Section 9 of the Income Tax Act: Working, Subsections and Exemptions (2024)

The rising number of foreign companies and non-resident individuals has made it crucial to know who qualifies as a taxpayer in India. Section 9 of the Income Tax Act specifies the categories of income deemed to accrue or arise in India.

This post discusses Section 9 of the Income Tax Act and the subsections and exemptions under this section. Keep reading to get all the details!

Understanding Section 9 of the Income Tax Act

Section 9 takes into consideration the “source of income” and expands on who qualifies as a taxpayer. As this Section decides who is a taxpayer based on the source of income, it does not consider the residential status and place of business of individuals. Lastly, even if an income does not accrue or arise in India, Section 9 can still deem the income as accruing or arising in India.

In its sub-sections, Section 9 covers various sources of income ranging from business connections to annual salary. Moreover, the government made amendments to this Section in 1976 to include the categories of interest, royalty, and technical fees.
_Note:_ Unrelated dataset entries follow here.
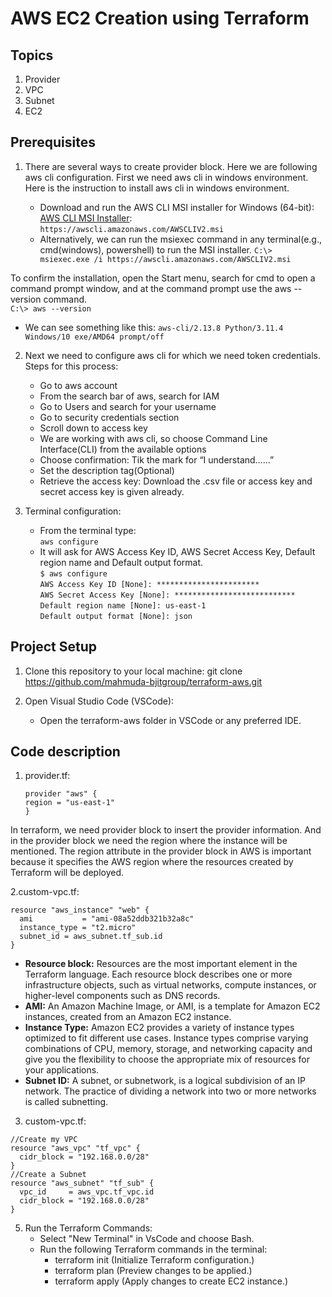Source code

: # AWS EC2 Creation using Terraform

## Topics
1. Provider
2. VPC
3. Subnet
4. EC2

## Prerequisites

1. There are several ways to create provider block. Here we are following aws cli configuration. 
First we need aws cli in windows environment. Here is the instruction to install aws cli in windows environment. 

   - Download and run the AWS CLI MSI installer for Windows (64-bit): [AWS CLI MSI Installer](https://awscli.amazonaws.com/AWSCLIV2.msi):<br>
`https://awscli.amazonaws.com/AWSCLIV2.msi`
   - Alternatively, we can run the msiexec command in any terminal(e.g., cmd(windows), powershell) to run the MSI installer.
`C:\> msiexec.exe /i https://awscli.amazonaws.com/AWSCLIV2.msi`<br>

To confirm the installation, open the Start menu, search for cmd to open a command prompt window, and at the command prompt use the aws --version command.<br>
`C:\> aws --version`
   - We can see something like this:
`aws-cli/2.13.8 Python/3.11.4 Windows/10 exe/AMD64 prompt/off`<br>
2. Next we need to configure aws cli for which we need token credentials. Steps for this process: 
   - Go to aws account
   - From the search bar of aws, search for IAM
   - Go to Users and search for your username
   - Go to security credentials section
   - Scroll down to access key
   - We are working with aws cli, so choose Command Line Interface(CLI) from the available options
   - Choose confirmation: Tik the mark for “I understand……”
   - Set the description tag(Optional)
   - Retrieve the access key: Download the .csv file or access key and secret access key is given already.

3. Terminal configuration:
   - From the terminal type:<br>
`aws configure`
   - It will ask for AWS Access Key ID, AWS Secret Access Key, Default region name and Default output format.  <br>
`$ aws configure`<br>
`AWS Access Key ID [None]: ***********************`<br>
`AWS Secret Access Key [None]: ***************************`<br>
`Default region name [None]: us-east-1`<br>
`Default output format [None]: json`

## Project Setup

1. Clone this repository to your local machine:
git clone https://github.com/mahmuda-bjitgroup/terraform-aws.git

2. Open Visual Studio Code (VSCode):
   - Open the terraform-aws folder in VSCode or any preferred IDE.
  
## Code description
1. provider.tf:
   ```
   provider "aws" {
   region = "us-east-1"
   }
   ```
In terraform, we need provider block to insert the provider information. And in the provider block we need the region where the instance will be mentioned. 
The region attribute in the provider block in AWS is important because it specifies the AWS region where the resources created by Terraform will be deployed.

2.custom-vpc.tf:
```
resource "aws_instance" "web" {
  ami           = "ami-08a52ddb321b32a8c"
  instance_type = "t2.micro"
  subnet_id = aws_subnet.tf_sub.id
}
```
   - **Resource block:** Resources are the most important element in the Terraform language. Each resource block describes one or more infrastructure objects, such as virtual networks, compute instances, or higher-level components such as DNS records.<br>
   - **AMI:** An Amazon Machine Image, or AMI, is a template for Amazon EC2 instances, created from an Amazon EC2 instance.<br>
   - **Instance Type:** Amazon EC2 provides a variety of instance types optimized to fit different use cases. Instance types comprise varying combinations of CPU, memory, storage, and networking capacity and give you the flexibility to choose the appropriate mix of resources for your applications.<br>
   - **Subnet ID:** A subnet, or subnetwork, is a logical subdivision of an IP network. The practice of dividing a network into two or more networks is called subnetting.

3. custom-vpc.tf:
```
//Create my VPC
resource "aws_vpc" "tf_vpc" {
  cidr_block = "192.168.0.0/28"
}
//Create a Subnet
resource "aws_subnet" "tf_sub" {
  vpc_id     = aws_vpc.tf_vpc.id
  cidr_block = "192.168.0.0/28"
}
```


5. Run the Terraform Commands:
   - Select "New Terminal" in VsCode and choose Bash.
   - Run the following Terraform commands in the terminal:
      - terraform init (Initialize Terraform configuration.)
      - terraform plan (Preview changes to be applied.)
      - terraform apply (Apply changes to create EC2 instance.)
Sub-Sections Under Section 9 of the Income Tax Act

1. Section 9(1)(i): Income Arising from a Business Connection in India

This sub-section discusses income arising/accruing from a business connection in India and income via the transfer of capital assets in India. First, let’s clarify what the term “business connection” means.

According to Section 9(1)(i), business connection refers to business activities carried out by an individual on behalf of a non-resident. The individual in question is a resident who:

  • Has the authority to finalise a contract in India on behalf of a non-resident. These contracts should be under the name of the non-resident.
  • Plays the principal role of concluding contracts that serve the purpose of transfer of ownership of property owned by that non-resident.
  • Has no such authority but maintains a stock of goods or merchandise and delivers it on behalf of the non-resident.
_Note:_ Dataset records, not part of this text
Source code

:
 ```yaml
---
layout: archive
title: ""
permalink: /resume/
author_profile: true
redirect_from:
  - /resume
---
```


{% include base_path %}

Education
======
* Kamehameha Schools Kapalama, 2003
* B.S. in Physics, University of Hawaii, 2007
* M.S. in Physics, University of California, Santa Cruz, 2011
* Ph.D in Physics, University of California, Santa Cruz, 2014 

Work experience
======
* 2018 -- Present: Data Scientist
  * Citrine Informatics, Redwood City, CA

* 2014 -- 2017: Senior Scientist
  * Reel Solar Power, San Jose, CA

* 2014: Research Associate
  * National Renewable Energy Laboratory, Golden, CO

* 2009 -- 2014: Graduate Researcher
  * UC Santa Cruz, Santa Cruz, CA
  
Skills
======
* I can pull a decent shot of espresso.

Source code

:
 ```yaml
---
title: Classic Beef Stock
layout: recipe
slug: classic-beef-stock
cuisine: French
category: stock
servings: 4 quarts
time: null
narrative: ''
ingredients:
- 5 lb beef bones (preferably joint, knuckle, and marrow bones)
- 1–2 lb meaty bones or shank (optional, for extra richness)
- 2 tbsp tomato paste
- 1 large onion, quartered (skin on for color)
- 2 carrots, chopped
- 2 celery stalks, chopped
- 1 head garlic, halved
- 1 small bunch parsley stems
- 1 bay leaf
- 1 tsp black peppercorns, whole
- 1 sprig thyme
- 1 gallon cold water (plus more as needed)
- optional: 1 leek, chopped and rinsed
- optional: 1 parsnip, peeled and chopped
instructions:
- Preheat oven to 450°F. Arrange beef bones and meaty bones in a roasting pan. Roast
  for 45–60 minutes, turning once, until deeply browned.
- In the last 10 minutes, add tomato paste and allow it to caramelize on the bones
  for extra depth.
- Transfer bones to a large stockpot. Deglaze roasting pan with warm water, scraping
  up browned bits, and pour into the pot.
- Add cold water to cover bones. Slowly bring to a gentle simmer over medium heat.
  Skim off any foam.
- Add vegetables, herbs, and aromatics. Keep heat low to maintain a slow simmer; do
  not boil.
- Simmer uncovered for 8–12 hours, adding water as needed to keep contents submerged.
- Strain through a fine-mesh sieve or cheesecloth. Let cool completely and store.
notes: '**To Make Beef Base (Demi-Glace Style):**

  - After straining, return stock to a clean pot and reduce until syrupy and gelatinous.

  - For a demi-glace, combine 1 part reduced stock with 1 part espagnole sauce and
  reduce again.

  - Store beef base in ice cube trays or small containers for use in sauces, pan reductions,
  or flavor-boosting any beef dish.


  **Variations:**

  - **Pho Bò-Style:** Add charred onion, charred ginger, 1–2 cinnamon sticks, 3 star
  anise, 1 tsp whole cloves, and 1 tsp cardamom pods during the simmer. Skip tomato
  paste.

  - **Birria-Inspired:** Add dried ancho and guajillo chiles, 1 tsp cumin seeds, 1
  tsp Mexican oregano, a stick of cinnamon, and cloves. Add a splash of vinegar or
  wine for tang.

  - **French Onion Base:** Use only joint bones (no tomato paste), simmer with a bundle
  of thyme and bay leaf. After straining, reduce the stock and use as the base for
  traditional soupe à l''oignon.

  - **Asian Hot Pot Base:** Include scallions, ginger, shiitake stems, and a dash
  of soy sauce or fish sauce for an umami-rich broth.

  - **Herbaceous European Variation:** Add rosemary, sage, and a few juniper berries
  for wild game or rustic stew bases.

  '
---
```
Section 9(1)(i) states that any income from a business connection in India is deemed to accrue or arise in India. However, if a business does not have all its operations in India, only a part of its income will fall under taxation.

In conclusion, this Section applies to an intimate connection between a non-resident and a resident. Through this connection, there are profits or gains, and the non-resident earns an income that becomes taxable.

2. Section 9(1)(ii) to Section 9(1)(vi): Income Arising from Other Sources

Apart from business connections, these are the types of income that are taxable under Section 9(1):

  • Section 9(1)(ii): Salary from services rendered in India (including salary income from periods before and after rendering services that are part of service or employment contracts.).
  • Section 9(1)(iii): Salary paid by the Government of India to citizens for services outside India.
  • Section 9(1)(iv): Dividend paid by Indian companies, including those situated outside India
  • Section 9(1)(v): Interest paid by the government. This Section also includes money borrowed or debt incurred by a resident for business carried on by such person outside India. Lastly, it covers money borrowed or debt incurred by a non-resident for business carried on by such a person in India.
  • Section 9(1)(vi): Royalty paid by the government or technical fees paid for services used for business in India. However, this category does not include royalty or fees earned by using a computer supplied by a non-resident manufacturer.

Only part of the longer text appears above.